WHAT IS NEEDED: Wherever a line of the data contains "djangoproject", copy that line.

(Dataset entries)
·····

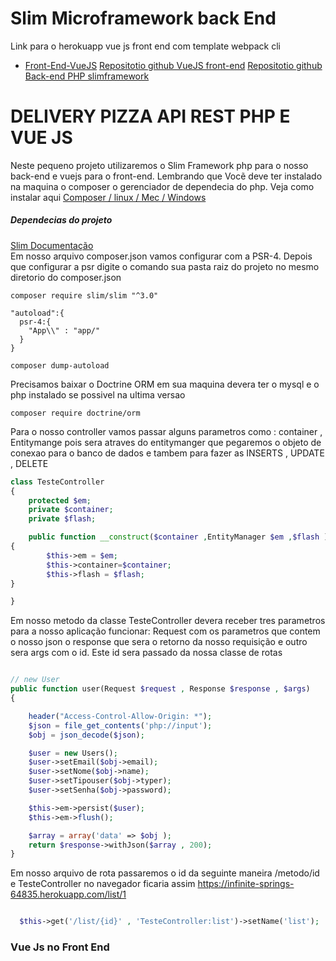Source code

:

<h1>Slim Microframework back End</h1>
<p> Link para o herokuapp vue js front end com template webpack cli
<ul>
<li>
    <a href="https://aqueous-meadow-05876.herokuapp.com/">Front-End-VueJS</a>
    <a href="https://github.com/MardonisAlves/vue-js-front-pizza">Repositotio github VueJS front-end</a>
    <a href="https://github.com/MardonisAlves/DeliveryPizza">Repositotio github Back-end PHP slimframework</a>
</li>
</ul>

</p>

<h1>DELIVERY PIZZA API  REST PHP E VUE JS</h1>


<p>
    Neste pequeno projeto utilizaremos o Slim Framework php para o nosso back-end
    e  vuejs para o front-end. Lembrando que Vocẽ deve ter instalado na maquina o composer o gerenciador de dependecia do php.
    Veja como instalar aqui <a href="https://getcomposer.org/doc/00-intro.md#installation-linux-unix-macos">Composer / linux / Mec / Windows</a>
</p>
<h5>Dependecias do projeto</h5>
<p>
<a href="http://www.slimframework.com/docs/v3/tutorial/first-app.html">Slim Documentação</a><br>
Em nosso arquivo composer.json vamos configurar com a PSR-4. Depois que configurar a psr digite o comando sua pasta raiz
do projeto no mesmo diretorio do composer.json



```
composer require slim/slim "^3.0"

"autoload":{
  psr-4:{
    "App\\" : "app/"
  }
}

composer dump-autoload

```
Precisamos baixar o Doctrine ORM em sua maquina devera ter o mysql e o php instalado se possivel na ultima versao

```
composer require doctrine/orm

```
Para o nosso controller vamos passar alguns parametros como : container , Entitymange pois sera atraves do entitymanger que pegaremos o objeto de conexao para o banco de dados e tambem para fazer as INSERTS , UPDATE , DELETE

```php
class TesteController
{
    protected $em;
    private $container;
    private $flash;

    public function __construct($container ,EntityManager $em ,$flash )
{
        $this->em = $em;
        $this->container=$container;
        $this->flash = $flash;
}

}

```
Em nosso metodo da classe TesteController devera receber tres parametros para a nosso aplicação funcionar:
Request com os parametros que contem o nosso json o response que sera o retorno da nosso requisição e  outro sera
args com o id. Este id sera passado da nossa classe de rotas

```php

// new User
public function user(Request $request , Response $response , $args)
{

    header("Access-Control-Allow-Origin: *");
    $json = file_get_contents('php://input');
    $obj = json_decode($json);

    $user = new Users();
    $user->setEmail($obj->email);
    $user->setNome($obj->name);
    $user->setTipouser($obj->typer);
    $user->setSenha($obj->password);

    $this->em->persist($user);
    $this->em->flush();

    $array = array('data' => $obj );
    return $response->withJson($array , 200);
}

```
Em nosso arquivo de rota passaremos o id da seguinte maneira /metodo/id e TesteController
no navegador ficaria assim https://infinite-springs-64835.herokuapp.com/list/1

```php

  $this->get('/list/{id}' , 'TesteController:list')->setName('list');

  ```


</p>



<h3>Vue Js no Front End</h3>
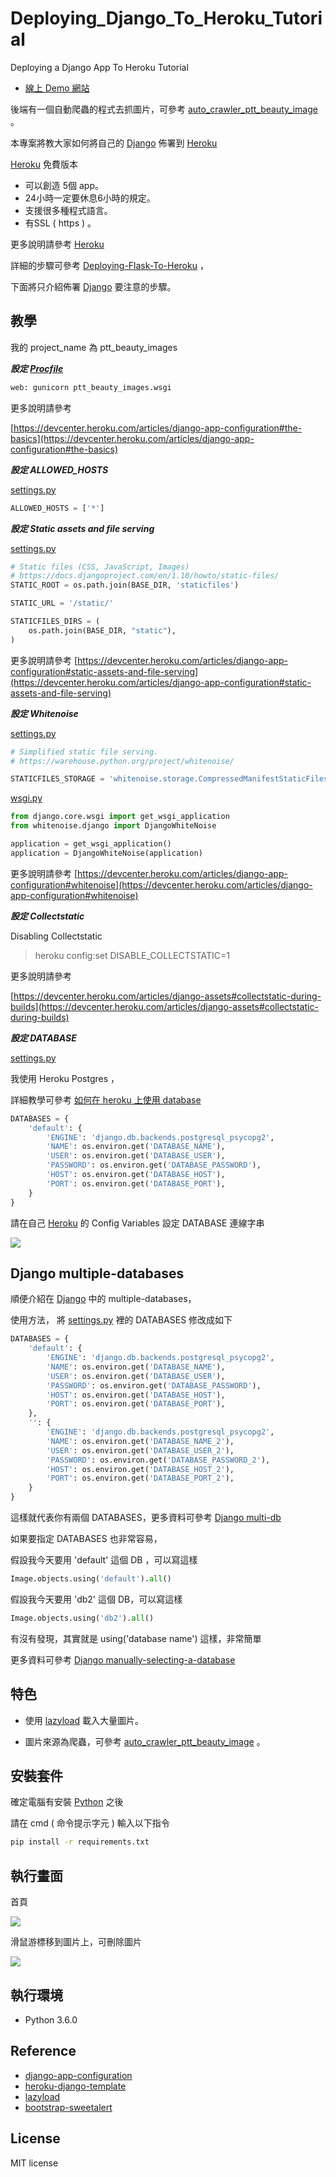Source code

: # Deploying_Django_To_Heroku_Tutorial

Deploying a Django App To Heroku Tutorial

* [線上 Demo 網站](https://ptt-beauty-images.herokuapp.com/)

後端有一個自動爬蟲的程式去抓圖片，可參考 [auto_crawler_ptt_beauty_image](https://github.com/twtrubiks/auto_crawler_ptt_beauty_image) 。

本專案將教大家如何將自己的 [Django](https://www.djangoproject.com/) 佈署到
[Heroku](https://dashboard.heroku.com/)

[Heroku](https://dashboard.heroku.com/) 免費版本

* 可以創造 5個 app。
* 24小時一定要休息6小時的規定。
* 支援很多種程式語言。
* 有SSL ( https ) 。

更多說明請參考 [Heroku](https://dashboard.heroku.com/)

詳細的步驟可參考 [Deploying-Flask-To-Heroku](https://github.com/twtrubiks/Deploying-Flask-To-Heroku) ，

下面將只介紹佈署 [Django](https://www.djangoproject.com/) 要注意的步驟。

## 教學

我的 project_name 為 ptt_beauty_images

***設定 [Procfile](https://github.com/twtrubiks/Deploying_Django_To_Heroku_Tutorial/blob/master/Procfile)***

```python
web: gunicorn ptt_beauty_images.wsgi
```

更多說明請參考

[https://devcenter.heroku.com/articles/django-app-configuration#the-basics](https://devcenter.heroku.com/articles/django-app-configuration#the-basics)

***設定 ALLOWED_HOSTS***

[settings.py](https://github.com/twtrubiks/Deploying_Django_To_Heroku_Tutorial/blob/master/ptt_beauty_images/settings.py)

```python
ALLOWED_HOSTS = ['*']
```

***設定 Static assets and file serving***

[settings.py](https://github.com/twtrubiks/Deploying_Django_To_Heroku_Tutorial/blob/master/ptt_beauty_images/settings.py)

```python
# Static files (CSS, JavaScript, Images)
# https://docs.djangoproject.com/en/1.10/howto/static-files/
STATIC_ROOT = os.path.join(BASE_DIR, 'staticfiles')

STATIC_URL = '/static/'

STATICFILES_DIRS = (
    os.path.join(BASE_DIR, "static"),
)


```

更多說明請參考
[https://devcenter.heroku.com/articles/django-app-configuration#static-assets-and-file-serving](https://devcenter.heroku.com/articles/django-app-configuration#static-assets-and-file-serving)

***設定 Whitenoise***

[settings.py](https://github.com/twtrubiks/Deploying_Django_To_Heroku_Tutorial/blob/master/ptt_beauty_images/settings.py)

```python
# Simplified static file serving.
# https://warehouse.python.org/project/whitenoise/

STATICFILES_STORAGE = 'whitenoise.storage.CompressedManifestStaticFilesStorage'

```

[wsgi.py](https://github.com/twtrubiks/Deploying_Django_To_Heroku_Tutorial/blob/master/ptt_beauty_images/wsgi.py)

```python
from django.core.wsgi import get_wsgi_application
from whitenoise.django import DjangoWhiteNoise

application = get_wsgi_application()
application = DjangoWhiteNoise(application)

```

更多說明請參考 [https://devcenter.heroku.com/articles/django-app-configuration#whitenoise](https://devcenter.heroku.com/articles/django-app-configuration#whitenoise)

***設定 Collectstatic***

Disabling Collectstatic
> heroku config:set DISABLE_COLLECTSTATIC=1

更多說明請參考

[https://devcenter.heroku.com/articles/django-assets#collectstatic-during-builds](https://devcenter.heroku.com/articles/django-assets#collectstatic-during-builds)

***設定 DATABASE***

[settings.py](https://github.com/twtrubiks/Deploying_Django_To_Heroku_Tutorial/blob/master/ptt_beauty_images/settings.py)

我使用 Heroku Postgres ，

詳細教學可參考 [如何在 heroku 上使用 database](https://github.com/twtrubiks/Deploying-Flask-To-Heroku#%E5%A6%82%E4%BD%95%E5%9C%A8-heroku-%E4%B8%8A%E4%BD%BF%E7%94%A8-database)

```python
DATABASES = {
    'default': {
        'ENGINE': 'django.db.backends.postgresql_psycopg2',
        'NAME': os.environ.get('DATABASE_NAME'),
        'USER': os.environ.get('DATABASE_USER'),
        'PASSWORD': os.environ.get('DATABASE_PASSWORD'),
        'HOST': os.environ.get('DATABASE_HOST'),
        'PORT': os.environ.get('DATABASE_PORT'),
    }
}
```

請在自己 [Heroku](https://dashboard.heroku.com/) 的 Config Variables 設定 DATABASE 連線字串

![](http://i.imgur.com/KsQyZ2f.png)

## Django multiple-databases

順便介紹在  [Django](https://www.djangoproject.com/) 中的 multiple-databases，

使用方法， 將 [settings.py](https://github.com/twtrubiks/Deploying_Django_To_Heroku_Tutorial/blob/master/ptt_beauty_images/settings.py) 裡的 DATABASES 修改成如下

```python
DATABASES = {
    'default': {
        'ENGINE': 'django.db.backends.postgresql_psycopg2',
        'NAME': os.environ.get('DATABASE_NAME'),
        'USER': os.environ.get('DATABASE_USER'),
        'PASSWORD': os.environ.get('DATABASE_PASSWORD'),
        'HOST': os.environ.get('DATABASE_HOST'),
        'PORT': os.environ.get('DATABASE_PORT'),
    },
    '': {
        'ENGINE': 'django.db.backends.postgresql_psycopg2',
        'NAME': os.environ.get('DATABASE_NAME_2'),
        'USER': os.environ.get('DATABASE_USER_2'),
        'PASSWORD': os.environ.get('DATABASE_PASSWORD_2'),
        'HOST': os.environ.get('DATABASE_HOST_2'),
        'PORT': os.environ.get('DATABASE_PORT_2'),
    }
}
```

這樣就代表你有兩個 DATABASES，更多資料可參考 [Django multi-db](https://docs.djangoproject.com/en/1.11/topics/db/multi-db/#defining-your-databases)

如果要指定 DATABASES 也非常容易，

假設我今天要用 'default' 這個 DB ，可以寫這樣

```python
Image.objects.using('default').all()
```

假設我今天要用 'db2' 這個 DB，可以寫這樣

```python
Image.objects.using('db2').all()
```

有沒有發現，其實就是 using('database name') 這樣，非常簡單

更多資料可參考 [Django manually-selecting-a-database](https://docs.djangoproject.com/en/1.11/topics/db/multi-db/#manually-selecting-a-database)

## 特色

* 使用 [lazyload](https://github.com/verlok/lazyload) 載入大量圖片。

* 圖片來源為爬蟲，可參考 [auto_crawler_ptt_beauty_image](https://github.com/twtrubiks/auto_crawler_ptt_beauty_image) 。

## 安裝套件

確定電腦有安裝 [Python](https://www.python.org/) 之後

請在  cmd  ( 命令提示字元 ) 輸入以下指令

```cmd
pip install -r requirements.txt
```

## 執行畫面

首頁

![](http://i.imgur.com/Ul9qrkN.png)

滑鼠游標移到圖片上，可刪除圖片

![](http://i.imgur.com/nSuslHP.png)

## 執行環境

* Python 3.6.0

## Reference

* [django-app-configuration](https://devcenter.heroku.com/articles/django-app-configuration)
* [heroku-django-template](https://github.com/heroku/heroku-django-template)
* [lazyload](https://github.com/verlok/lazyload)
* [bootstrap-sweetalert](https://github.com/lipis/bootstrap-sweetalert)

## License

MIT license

·····

EXERCISE RESULT:
本專案將教大家如何將自己的 [Django](https://www.djangoproject.com/) 佈署到
下面將只介紹佈署 [Django](https://www.djangoproject.com/) 要注意的步驟。
# https://docs.djangoproject.com/en/1.10/howto/static-files/
順便介紹在  [Django](https://www.djangoproject.com/) 中的 multiple-databases，
這樣就代表你有兩個 DATABASES，更多資料可參考 [Django multi-db](https://docs.djangoproject.com/en/1.11/topics/db/multi-db/#defining-your-databases)
更多資料可參考 [Django manually-selecting-a-database](https://docs.djangoproject.com/en/1.11/topics/db/multi-db/#manually-selecting-a-database)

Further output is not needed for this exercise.